**WHAT YOU WILL DO**:
In full and without alteration, print the records below, minus any images.

**DATASET RECORDS**:
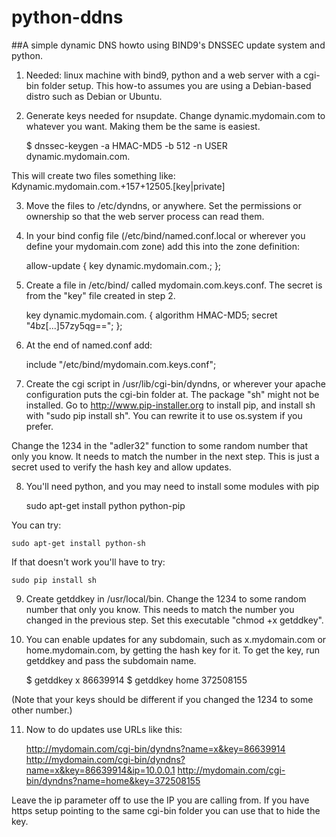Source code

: python-ddns
===========

##A simple dynamic DNS howto using BIND9's DNSSEC update system and python.

1. Needed: linux machine with bind9, python and a web server with a cgi-bin folder setup. This how-to assumes you are using a Debian-based distro such as Debian or Ubuntu.

2. Generate keys needed for nsupdate. Change dynamic.mydomain.com to whatever you want. Making them be the same is easiest.

    $ dnssec-keygen -a HMAC-MD5 -b 512 -n USER dynamic.mydomain.com.

 This will create two files something like: Kdynamic.mydomain.com.+157+12505.[key|private]

3. Move the files to /etc/dyndns, or anywhere. Set the permissions or ownership so that the web server process can read them.

4. In your bind config file (/etc/bind/named.conf.local or wherever you define your mydomain.com zone) add this into the zone definition:

    allow-update {
        key dynamic.mydomain.com.;
    };

5. Create a file in /etc/bind/ called mydomain.com.keys.conf. The secret is from the "key" file created in step 2.

    key dynamic.mydomain.com. {
        algorithm HMAC-MD5;
        secret "4bz[...]57zy5qg==";
    };

6. At the end of named.conf add:

    include "/etc/bind/mydomain.com.keys.conf";

7.  Create the cgi script in /usr/lib/cgi-bin/dyndns, or wherever your apache configuration puts the cgi-bin folder at. The package "sh" might not be installed. Go to http://www.pip-installer.org to install pip, and install sh with "sudo pip install sh". You can rewrite it to use os.system if you prefer.

 Change the 1234 in the "adler32" function to some random number that only you know. It needs to match the number in the next step. This is just a secret used to verify the hash key and allow updates.


8. You'll need python, and you may need to install some modules with pip

    sudo apt-get install python python-pip

 You can try:

    sudo apt-get install python-sh

 If that doesn't work you'll have to try:

    sudo pip install sh


9. Create getddkey in /usr/local/bin. Change the 1234 to some random number that only you know. This needs to match the number you changed in the previous step. Set this executable "chmod +x getddkey".


10. You can enable updates for any subdomain, such as x.mydomain.com or home.mydomain.com, by getting the hash key for it. To get the key, run getddkey and pass the subdomain name.

    $ getddkey x
    86639914
    $ getddkey home
    372508155

 (Note that your keys should be different if you changed the 1234 to some other number.)

11. Now to do updates use URLs like this:

    http://mydomain.com/cgi-bin/dyndns?name=x&key=86639914
    http://mydomain.com/cgi-bin/dyndns?name=x&key=86639914&ip=10.0.0.1
    http://mydomain.com/cgi-bin/dyndns?name=home&key=372508155

 Leave the ip parameter off to use the IP you are calling from. If you have https setup pointing to the same cgi-bin folder you can use that to hide the key.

**SOLVED EXERCISE**:
Source code

: python-ddns
===========

##A simple dynamic DNS howto using BIND9's DNSSEC update system and python.

1. Needed: linux machine with bind9, python and a web server with a cgi-bin folder setup. This how-to assumes you are using a Debian-based distro such as Debian or Ubuntu.

2. Generate keys needed for nsupdate. Change dynamic.mydomain.com to whatever you want. Making them be the same is easiest.

    $ dnssec-keygen -a HMAC-MD5 -b 512 -n USER dynamic.mydomain.com.

 This will create two files something like: Kdynamic.mydomain.com.+157+12505.[key|private]

3. Move the files to /etc/dyndns, or anywhere. Set the permissions or ownership so that the web server process can read them.

4. In your bind config file (/etc/bind/named.conf.local or wherever you define your mydomain.com zone) add this into the zone definition:

    allow-update {
        key dynamic.mydomain.com.;
    };

5. Create a file in /etc/bind/ called mydomain.com.keys.conf. The secret is from the "key" file created in step 2.

    key dynamic.mydomain.com. {
        algorithm HMAC-MD5;
        secret "4bz[...]57zy5qg==";
    };

6. At the end of named.conf add:

    include "/etc/bind/mydomain.com.keys.conf";

7.  Create the cgi script in /usr/lib/cgi-bin/dyndns, or wherever your apache configuration puts the cgi-bin folder at. The package "sh" might not be installed. Go to http://www.pip-installer.org to install pip, and install sh with "sudo pip install sh". You can rewrite it to use os.system if you prefer.

 Change the 1234 in the "adler32" function to some random number that only you know. It needs to match the number in the next step. This is just a secret used to verify the hash key and allow updates.


8. You'll need python, and you may need to install some modules with pip

    sudo apt-get install python python-pip

 You can try:

    sudo apt-get install python-sh

 If that doesn't work you'll have to try:

    sudo pip install sh


9. Create getddkey in /usr/local/bin. Change the 1234 to some random number that only you know. This needs to match the number you changed in the previous step. Set this executable "chmod +x getddkey".


10. You can enable updates for any subdomain, such as x.mydomain.com or home.mydomain.com, by getting the hash key for it. To get the key, run getddkey and pass the subdomain name.

    $ getddkey x
    86639914
    $ getddkey home
    372508155

 (Note that your keys should be different if you changed the 1234 to some other number.)

11. Now to do updates use URLs like this:

    http://mydomain.com/cgi-bin/dyndns?name=x&key=86639914
    http://mydomain.com/cgi-bin/dyndns?name=x&key=86639914&ip=10.0.0.1
    http://mydomain.com/cgi-bin/dyndns?name=home&key=372508155

 Leave the ip parameter off to use the IP you are calling from. If you have https setup pointing to the same cgi-bin folder you can use that to hide the key.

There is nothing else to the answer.